Rooting out the rumor culprit from suspects

Abstract

Suppose that a rumor originating from a single source among a set of suspects spreads in a network, how to root out this rumor source? With the a priori knowledge of suspect nodes and an observation of infected nodes, we construct a maximum a posteriori (MAP) estimator to identify the rumor source using the susceptible-infected (SI) model. The a priori suspect set and its associated connectivity bring about new ingredients to the problem, and thus we propose to use local rumor center, a generalized concept based on rumor centrality, to identify the source from suspects. For regular tree-type networks of node degree {\delta}, we characterize Pc(n), the correct detection probability of the estimator upon observing n infected nodes, in both the finite and asymptotic regimes.
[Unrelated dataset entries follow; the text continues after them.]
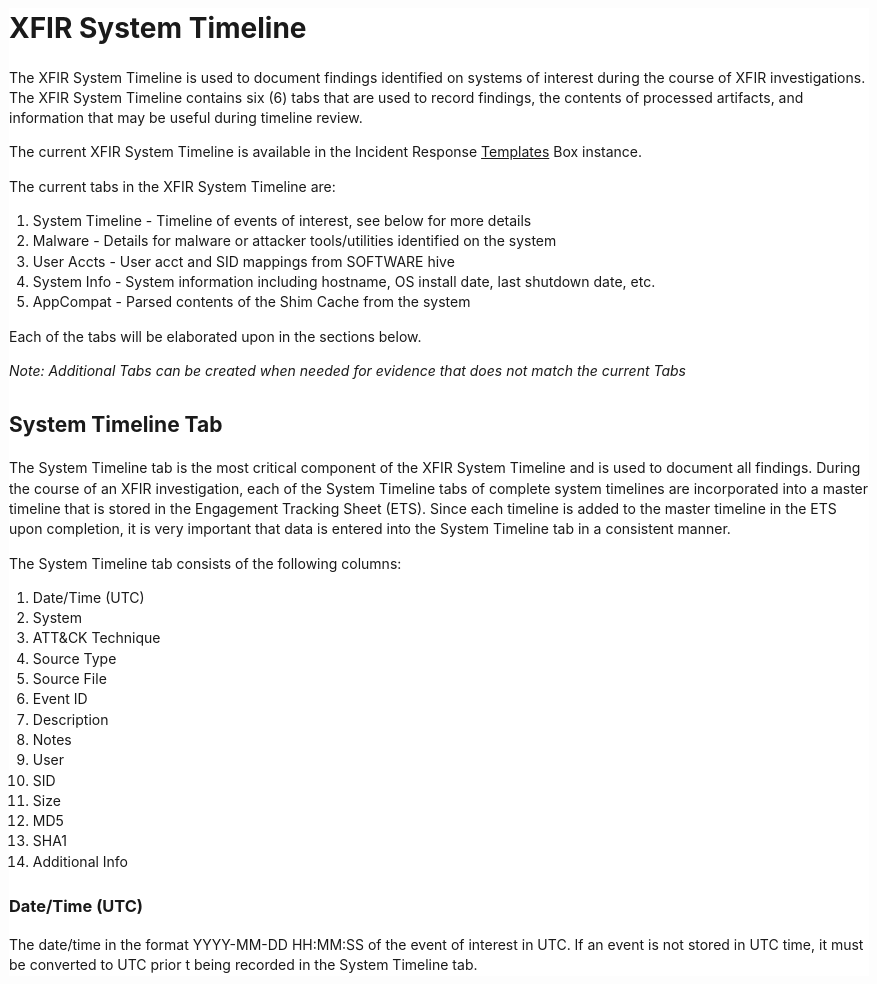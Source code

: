 




# XFIR System Timeline 

The XFIR System Timeline is used to document findings identified on systems of interest during the course of XFIR investigations. The XFIR System Timeline contains six (6) tabs that are used to record findings, the contents of processed artifacts, and information that may be useful during timeline review. 

The current XFIR System Timeline is available in the Incident Response [Templates](https://ibm.ent.box.com/folder/53676630277) Box instance. 

The current tabs in the XFIR System Timeline are:

 1. System Timeline - Timeline of events of interest, see below for more details
 2. Malware - Details for malware or attacker tools/utilities identified on the system
 3. User Accts - User acct and SID mappings from SOFTWARE hive
 4. System Info - System information including hostname, OS install date, last shutdown date, etc.  
 5. AppCompat - Parsed contents of the Shim Cache from the system

Each of the tabs will be elaborated upon in the sections below.

*Note: Additional Tabs can be created when needed for evidence that does not match the current Tabs*

## System Timeline Tab
The System Timeline tab is the most critical component of the XFIR System Timeline and is used to document all findings. During the course of an XFIR investigation, each of the System Timeline tabs of complete system timelines are incorporated into a master timeline that is stored in the Engagement Tracking Sheet (ETS). Since each timeline is added to the master timeline in the ETS upon completion, it is very important that data is entered into the System Timeline tab in a consistent manner. 

The System Timeline tab consists of the following columns:

 1. Date/Time (UTC) 
 2. System
 3. ATT&CK Technique
 4. Source Type
 5. Source File
 6. Event ID
 7. Description
 8. Notes
 9. User
 10. SID
 11. Size
 12. MD5
 13. SHA1
 14. Additional Info

  
### Date/Time (UTC)
The date/time in the format YYYY-MM-DD HH:MM:SS of the event of interest in UTC. If an event is not stored in UTC time, it must be converted to UTC prior t being recorded in the System Timeline tab.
First, when every infected node is a suspect, Pc(n) asymptotically grows from 0.25 to 0.307 with {\delta} from 3 to infinity, a result first established in Shah and Zaman (2011, 2012) via a different approach; and it monotonically decreases with n and increases with {\delta}. Second, when the suspects form a connected subgraph of the network, Pc(n) asymptotically significantly exceeds the a priori probability if {\delta}>2, and reliable detection is achieved as {\delta} becomes large; furthermore, it monotonically decreases with n and increases with {\delta}. Third, when there are only two suspects, Pc(n) is asymptotically at least 0.75 if {\delta}>2; and it increases with the distance between the two suspects. Fourth, when there are multiple suspects, among all possible connection patterns, that they form a connected subgraph of the network achieves the smallest detection probability. Our analysis leverages ideas from the Polya's urn model in probability theory and sheds insight into the behavior of the rumor spreading process not only in the asymptotic regime but also for the general finite-n regime.